Colbert labeled the park "a hot one" because of the numerous clashes at the park by its users.

Joel Truitt, a member of the advisory council board of directors who lives at 1126 E. Capitol St., said, "It's an important public forum.People said what they had to stay and he (Colbert) recorded what people had to say."

Some of those attending the meeting complained that the gathering had become a gripe session rather than a meeting with an organized agenda.

"I'm having trouble figuring out what the focus of this meeting is," said one woman, who was with her dog. "Whatever the policies of this park are, I don't know because there is no consistent enforcement policy."

Eleman Queen, of 218 9th St. SE., who said he'd lived at that address for 26 years, also complained of inconsistency in the administration of the park. "There isn't any noise in the park," he said. "They see black people in the park at night, they get afraid. They run home and get the police."
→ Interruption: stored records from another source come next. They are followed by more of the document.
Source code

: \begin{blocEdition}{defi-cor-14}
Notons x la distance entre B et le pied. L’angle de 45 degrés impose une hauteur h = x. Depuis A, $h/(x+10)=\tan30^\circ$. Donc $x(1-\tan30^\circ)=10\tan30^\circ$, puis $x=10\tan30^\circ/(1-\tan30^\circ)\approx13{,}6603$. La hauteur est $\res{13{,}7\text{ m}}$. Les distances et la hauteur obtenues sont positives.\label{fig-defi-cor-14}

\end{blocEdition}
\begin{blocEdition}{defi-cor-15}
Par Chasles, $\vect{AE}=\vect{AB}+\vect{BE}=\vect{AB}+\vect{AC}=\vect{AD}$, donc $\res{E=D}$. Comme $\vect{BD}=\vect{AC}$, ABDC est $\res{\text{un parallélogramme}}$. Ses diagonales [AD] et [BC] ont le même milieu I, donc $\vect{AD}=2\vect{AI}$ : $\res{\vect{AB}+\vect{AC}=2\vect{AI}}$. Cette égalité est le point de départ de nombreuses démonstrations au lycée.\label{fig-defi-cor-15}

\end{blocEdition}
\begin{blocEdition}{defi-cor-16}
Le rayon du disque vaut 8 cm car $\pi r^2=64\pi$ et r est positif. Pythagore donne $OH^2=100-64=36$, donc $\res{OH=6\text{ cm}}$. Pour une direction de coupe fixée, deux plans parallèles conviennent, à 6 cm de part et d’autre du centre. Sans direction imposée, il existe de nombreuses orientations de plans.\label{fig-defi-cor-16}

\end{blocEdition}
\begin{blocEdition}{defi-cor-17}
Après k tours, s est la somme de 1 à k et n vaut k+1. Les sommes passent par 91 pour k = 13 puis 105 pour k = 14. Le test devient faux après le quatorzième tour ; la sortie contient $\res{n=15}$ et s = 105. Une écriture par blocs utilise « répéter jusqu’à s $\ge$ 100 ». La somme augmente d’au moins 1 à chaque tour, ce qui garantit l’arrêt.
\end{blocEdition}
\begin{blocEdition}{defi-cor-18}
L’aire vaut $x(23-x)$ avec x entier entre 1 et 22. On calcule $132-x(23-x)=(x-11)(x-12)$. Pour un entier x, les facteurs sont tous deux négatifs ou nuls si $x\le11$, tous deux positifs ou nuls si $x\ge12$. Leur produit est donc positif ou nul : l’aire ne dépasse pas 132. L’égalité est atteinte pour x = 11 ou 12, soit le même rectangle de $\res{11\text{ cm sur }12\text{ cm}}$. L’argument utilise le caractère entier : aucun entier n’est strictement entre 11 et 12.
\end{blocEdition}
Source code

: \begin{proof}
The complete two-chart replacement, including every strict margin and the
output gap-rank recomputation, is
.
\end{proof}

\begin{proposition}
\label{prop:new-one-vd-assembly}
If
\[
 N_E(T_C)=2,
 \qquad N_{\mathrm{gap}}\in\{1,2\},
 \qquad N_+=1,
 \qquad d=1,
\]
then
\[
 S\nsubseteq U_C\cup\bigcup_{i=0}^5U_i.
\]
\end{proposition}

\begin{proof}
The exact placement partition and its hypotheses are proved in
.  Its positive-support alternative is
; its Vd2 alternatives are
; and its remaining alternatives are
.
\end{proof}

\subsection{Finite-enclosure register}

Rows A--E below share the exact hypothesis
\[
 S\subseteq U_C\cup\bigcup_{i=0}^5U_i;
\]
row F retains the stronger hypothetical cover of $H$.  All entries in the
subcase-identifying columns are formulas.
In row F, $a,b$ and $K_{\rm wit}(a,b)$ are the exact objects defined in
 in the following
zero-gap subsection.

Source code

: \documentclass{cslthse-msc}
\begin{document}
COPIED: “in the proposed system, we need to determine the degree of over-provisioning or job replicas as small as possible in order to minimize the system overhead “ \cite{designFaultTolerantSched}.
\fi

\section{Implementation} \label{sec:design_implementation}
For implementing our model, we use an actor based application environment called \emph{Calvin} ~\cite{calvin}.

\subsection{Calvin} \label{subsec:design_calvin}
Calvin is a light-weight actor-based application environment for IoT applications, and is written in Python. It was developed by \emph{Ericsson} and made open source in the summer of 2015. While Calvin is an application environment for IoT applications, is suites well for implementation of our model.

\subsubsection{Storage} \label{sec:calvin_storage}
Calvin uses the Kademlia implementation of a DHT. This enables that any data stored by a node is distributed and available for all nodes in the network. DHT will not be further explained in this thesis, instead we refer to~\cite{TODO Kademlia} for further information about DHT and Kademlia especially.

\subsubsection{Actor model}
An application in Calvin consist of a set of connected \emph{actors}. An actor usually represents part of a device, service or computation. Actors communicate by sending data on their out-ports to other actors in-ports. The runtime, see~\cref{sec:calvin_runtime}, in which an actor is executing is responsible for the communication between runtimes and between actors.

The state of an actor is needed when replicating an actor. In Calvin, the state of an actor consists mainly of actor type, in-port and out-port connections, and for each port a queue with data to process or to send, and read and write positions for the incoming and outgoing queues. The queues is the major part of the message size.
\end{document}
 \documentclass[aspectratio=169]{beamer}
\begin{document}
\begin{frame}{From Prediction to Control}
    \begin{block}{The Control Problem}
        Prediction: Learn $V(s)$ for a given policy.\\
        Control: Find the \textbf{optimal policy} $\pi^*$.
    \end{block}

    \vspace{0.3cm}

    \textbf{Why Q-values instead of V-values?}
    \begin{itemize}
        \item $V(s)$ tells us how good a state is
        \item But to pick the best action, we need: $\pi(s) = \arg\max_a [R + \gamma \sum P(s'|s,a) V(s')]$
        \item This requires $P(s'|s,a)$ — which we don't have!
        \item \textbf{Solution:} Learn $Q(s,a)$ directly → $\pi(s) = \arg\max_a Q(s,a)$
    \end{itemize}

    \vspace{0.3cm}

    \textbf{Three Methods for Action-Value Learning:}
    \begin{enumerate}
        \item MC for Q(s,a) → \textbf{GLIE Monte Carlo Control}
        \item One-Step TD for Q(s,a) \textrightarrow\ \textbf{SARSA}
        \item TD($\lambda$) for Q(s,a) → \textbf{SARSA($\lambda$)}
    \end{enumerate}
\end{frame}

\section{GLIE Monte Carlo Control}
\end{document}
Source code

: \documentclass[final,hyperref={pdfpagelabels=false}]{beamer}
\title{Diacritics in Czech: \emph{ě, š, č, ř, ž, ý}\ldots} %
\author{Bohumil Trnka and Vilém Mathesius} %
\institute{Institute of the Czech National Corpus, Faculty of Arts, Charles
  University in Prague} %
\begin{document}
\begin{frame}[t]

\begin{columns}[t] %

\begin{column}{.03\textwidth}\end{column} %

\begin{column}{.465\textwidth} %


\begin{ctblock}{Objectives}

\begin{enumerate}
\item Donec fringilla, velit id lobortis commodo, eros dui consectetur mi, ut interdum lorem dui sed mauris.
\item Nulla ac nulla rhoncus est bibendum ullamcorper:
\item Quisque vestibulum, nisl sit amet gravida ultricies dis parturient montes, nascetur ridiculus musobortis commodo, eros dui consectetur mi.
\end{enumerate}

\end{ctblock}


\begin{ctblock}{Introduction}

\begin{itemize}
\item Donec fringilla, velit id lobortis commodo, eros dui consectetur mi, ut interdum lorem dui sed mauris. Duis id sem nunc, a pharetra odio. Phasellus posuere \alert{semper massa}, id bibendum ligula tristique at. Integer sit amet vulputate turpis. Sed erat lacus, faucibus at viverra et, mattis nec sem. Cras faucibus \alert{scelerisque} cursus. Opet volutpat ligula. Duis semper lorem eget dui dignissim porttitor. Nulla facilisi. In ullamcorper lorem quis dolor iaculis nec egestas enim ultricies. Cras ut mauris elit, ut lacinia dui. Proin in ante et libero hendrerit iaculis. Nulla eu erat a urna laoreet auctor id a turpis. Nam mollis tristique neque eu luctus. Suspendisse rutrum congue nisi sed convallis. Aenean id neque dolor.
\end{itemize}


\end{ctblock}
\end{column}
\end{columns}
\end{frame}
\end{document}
Other residents said, however, that noise was a problem late at night and on weekends when religious and other groups use public address systems.

"The biggest problem is when it gets so loud we can't have guests over or watch TV in our living room," said Hazel Keinheider, who attended with her husband, Bob. Their home for 15 years is on Kentucky Avenue, less than a block from the park.

Hazel Keinheider said "things are better," but she could remember only a couple months ago when there were "bongos going bang, bang, bang under my window at midnight and one o'clock and I had to get up at five."

Colbert's opposition to jogging paths in the park met with outrage from some participants Colbert said if paths were cut through the park it would limit several aspects of park use, and that the joggers would run through the rest of the park anyway.

The long-running dog dispute has eased, many residents agreed, when compared with several years ago when residents say canine defecation badly polluted the park. Still, there is disagreement whether dogs should be walked on a leash, which is currently the policy, and whether their droppings should be disposed of in the park trash cans or somewhere outside the park.

Several persons charged that police frequently issued tickets in the morning for walking dogs without a leash. While patrolmen seldom intervened with drugs and alcohol use at night.

The 23 trees will be planted in a move requested by the neighborhood council. They will replace three dead and nine sickly trees in the park, council board member Truitt said.